"Wir setzen uns ein für den Dialog und die enge Zusammenarbeit der Sportvereine" betonte Klaus Hernes, stellvertretender Kreisvorsitzender des Bayerischen Landes-Sportverbands (BLSV) im Café Abseits des 1. FC Rieden. Er tauschte sich dort mit den Bürgermeistern sowie den Vereinsvertretern über aktuelle Themen und Herausforderungen aus. Neben einem Überblick über die BLSV-Serviceleistungen, so Hernes, stehe auch das Thema "Sport & Natur" auf der Agenda.
Es ging an diesem Abend Schlag auf Schlag: So stellte Vorsitzender Hans Fischer den 1953 als reinen Fußballverein gegründeten 1. FC Rieden vor. Inzwischen breit aufgestellt mit zahlreichen Sparten und vielen Events habe der 1. FC Rieden mit dem Motto "Gemeinsam erfolgreich" bei den Mitgliederzahlen die 900er-Marke geknackt.
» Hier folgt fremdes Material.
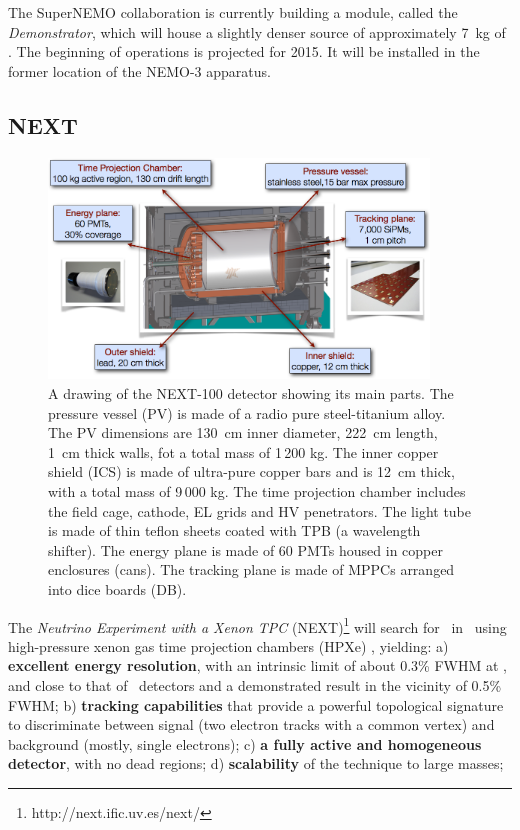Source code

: \documentclass{PoS}
\begin{document}
The SuperNEMO collaboration is currently building a module, 
called the \emph{Demonstrator}, which will house a slightly denser source of approximately 7~kg of \SE. The beginning of operations is projected for 2015. It will be installed in the former location of the NEMO-3 apparatus. 

\subsection{NEXT}

\begin{figure}
\centering
\includegraphics[width=0.9\textwidth]{img/NEXT.png}
\caption{\small A drawing of the NEXT-100 detector showing its main parts. The pressure vessel (PV) is made of a radio pure steel-titanium alloy. The PV dimensions are 130~cm inner diameter, 222~cm length, 1~cm thick walls, fot a total mass of 1\,200 kg. The inner copper shield (ICS) is made of ultra-pure copper bars and is 12~cm thick, with a total mass of 9\,000 kg. The time projection chamber includes the field cage, cathode, EL grids and HV penetrators.
The light tube is made of thin teflon sheets coated with TPB (a wavelength shifter). 
The energy plane is made of 60 PMTs housed in copper enclosures (cans).
The tracking plane is made of MPPCs arranged into dice boards (DB). 
} \label{fig.NEXT100}
\end{figure}

The \emph{Neutrino Experiment with a Xenon TPC} (NEXT)\footnote{http://next.ific.uv.es/next/} will search for \bbonu\ in \XE\ using  high-pressure xenon gas  time projection chambers 
(HPXe) \cite{Nygren:2009zz, Granena:2009it, Alvarez:2012haa}, yielding: 
a) {\bf excellent energy resolution}, with an intrinsic limit of about 0.3\% FWHM at \Qbb, and close to that of \GE\ detectors and a demonstrated result in the vicinity of 0.5\% FWHM; b)
{\bf tracking capabilities} that provide a powerful topological signature to discriminate between signal (two electron tracks with a common vertex) and background (mostly, single electrons); c)
{\bf a fully active and homogeneous detector}, with no dead regions; d) {\bf scalability} of the technique to large masses; 
\end{document}
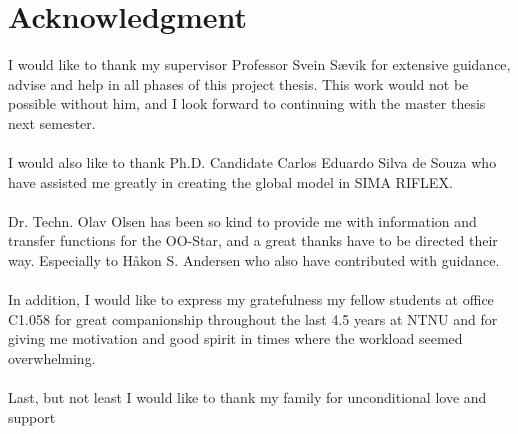 \chapter*{Acknowledgment}
I would like to thank my supervisor Professor Svein Sævik for extensive guidance, advise and help in all phases of this project thesis. This work would not be possible without him, and I look forward to continuing with the master thesis next semester. \\\\I would also like to thank Ph.D. Candidate Carlos Eduardo Silva de Souza who have assisted me greatly in creating the global model in SIMA RIFLEX. \\\\  Dr. Techn. Olav Olsen has been so kind to provide me with information and transfer functions for the OO-Star, and a great thanks have to be directed their way. Especially to Håkon S. Andersen who also have contributed with guidance. \\\\ In addition, I would like to express my gratefulness my fellow students at office C1.058 for great companionship throughout the last 4.5 years at NTNU and for giving me motivation and good spirit in times where the workload seemed overwhelming. \\\\ Last, but not least I would like to thank my family for unconditional love and support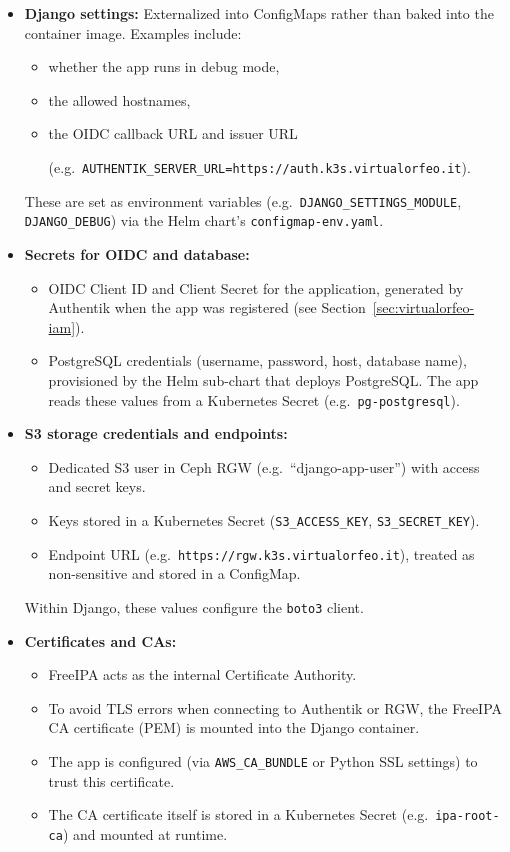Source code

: \begin{itemize}
	\item \textbf{Django settings:}  
	Externalized into ConfigMaps rather than baked into the container image.  
	Examples include:  
	\begin{itemize}
		\item whether the app runs in debug mode,  
		\item the allowed hostnames,  
		\item the OIDC callback URL and issuer URL
		
		(e.g.\ \texttt{AUTHENTIK\_SERVER\_URL=https://auth.k3s.virtualorfeo.it}).  
	\end{itemize}  
	These are set as environment variables (e.g.\ \texttt{DJANGO\_SETTINGS\_MODULE}, \texttt{DJANGO\_DEBUG}) via the Helm chart’s \texttt{configmap-env.yaml}.
	
	\item \textbf{Secrets for OIDC and database:}  
	\begin{itemize}
		\item OIDC Client ID and Client Secret for the application, generated by Authentik when the app was registered (see Section~\ref{sec:virtualorfeo-iam}).  
		\item PostgreSQL credentials (username, password, host, database name), provisioned by the Helm sub-chart that deploys PostgreSQL. The app reads these values from a Kubernetes Secret (e.g.\ \texttt{pg-postgresql}).  
	\end{itemize}  
	
	\item \textbf{S3 storage credentials and endpoints:}  
	\begin{itemize}
		\item Dedicated S3 user in Ceph RGW (e.g.\ ``django-app-user'') with access and secret keys.  
		\item Keys stored in a Kubernetes Secret (\texttt{S3\_ACCESS\_KEY}, \texttt{S3\_SECRET\_KEY}).  
		\item Endpoint URL (e.g.\ \texttt{https://rgw.k3s.virtualorfeo.it}), treated as non-sensitive and stored in a ConfigMap.  
	\end{itemize}  
	Within Django, these values configure the \texttt{boto3} client.  
	
	\item \textbf{Certificates and CAs:}  
	\begin{itemize}
		\item FreeIPA acts as the internal Certificate Authority.  
		\item To avoid TLS errors when connecting to Authentik or RGW, the FreeIPA CA certificate (PEM) is mounted into the Django container.  
		\item The app is configured (via \texttt{AWS\_CA\_BUNDLE} or Python SSL settings) to trust this certificate.  
		\item The CA certificate itself is stored in a Kubernetes Secret (e.g.\ \texttt{ipa-root-ca}) and mounted at runtime.  
	\end{itemize}  
	

\end{itemize}
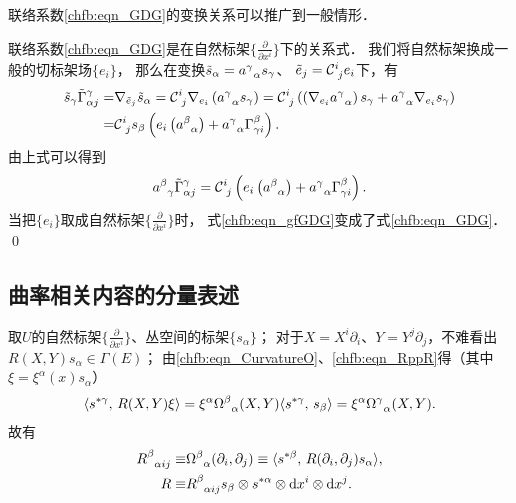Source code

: \begin{example}
	联络系数\eqref{chfb:eqn_GDG}的变换关系可以推广到一般情形．
\end{example}
联络系数\eqref{chfb:eqn_GDG}是在自然标架$\{\frac{\partial }{\partial x^i}\}$下的关系式．
我们将自然标架换成一般的切标架场$\{e_i\}$，
那么在变换$\tilde{s}_\alpha=a_{\hphantom{\alpha}\alpha}^\gamma s_\gamma$、
$\tilde{e}_j=\mathcal{C}_{\hphantom{i}j}^i e_i$下，有
\begin{align*}
	\tilde{s}_\gamma \tilde{\Gamma}^\gamma_{\alpha j}
	=&  \nabla_{\tilde{e}_j} \tilde{s}_\alpha 
	= \mathcal{C}_{\hphantom{i}j}^i \nabla_{e_i} \left(a_{\hphantom{\alpha}\alpha}^\gamma s_\gamma\right)
	= \mathcal{C}_{\hphantom{i}j}^i \left( \left(\nabla_{e_i} a_{\hphantom{\alpha}\alpha}^\gamma\right) s_\gamma
	+ a_{\hphantom{\alpha}\alpha}^\gamma  \nabla_{e_i} s_\gamma\right) \\
	=& \mathcal{C}_{\hphantom{i}j}^i s_\beta \left({e_i}\left( a_{\hphantom{\alpha}\alpha}^\beta\right) 
	+ a_{\hphantom{\alpha}\alpha}^\gamma \Gamma_{\gamma i}^\beta \right) .
\end{align*}
由上式可以得到
\begin{equation}\label{chfb:eqn_gfGDG}
	a_{\hphantom{\alpha}\gamma}^\beta \tilde{\Gamma}^\gamma_{\alpha j} = \mathcal{C}_{\hphantom{i}j}^i 
	\left({e_i}\left( a_{\hphantom{\alpha}\alpha}^\beta\right) 
	+ a_{\hphantom{\alpha}\alpha}^\gamma \Gamma_{\gamma i}^\beta \right) .
\end{equation}
当把$\{e_i\}$取成自然标架$\{\frac{\partial }{\partial x^i}\}$时，
式\eqref{chfb:eqn_gfGDG}变成了式\eqref{chfb:eqn_GDG}．
\qed








\subsection{曲率相关内容的分量表述}

取$U$的自然标架$\{\frac{\partial }{\partial x^i}\}$、丛空间的标架$\{s_\alpha\}$；
对于$X=X^i \partial_i$、$Y=Y^j \partial_j$，不难看出$R(X, Y) s_\alpha \in \Gamma(E)$；
由\eqref{chfb:eqn_CurvatureO}、\eqref{chfb:eqn_RppR}得（其中$\xi = \xi^\alpha(x) s_{\alpha}$）
\begin{align}
	\langle s^{*\gamma},\,  R(X, Y) \xi \rangle
	=\xi^\alpha \Omega_{\hphantom{\alpha}\alpha}^\beta(X, Y) \langle s^{*\gamma},\,  s_{\beta}\rangle 
	=\xi^\alpha \Omega_{\hphantom{\alpha}\alpha}^\gamma (X, Y) .
\end{align}
故有
\begin{subequations}
	\begin{align}
	R_{\hphantom{\alpha}\alpha i j}^\beta \equiv&
	\Omega_{\hphantom{\alpha}\alpha}^\beta (\partial_i, \partial_j) \equiv
	\langle s^{*\beta},\,  R(\partial_i, \partial_j) s_\alpha \rangle ,\\
	R \equiv& R_{\hphantom{\alpha}\alpha i j}^\beta 
	s_\beta \otimes s^{*\alpha}\otimes {\rm d}x^i \otimes {\rm d}x^j .
	\end{align}
\end{subequations}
Nachhaltig wirtschaften, so Fischer, sei beim FC angesagt. Er verwies auf PV-Anlage, LED-Strahler und moderne Bewässerung.
Politik hilft Sport
Sport und Politik, so Riedens Bürgermeister Erwin Geitner, gehörten zusammen, müssten sich ergänzen - insbesondere beim Breitensport. Die Förderung der Gemeinde, um die Vereine voranzubringen, sei angesagt. "Soweit wir es machen können." Ensdorfs Bürgermeister Markus Dollacker spannte den Bogen vom Sport zum Naturpark Hirschwald. Interkommunale Zusammenarbeit ohne Kirchturmdenken mit dem Naturpark als Klammer um die Vereine zu stärken war sein Credo.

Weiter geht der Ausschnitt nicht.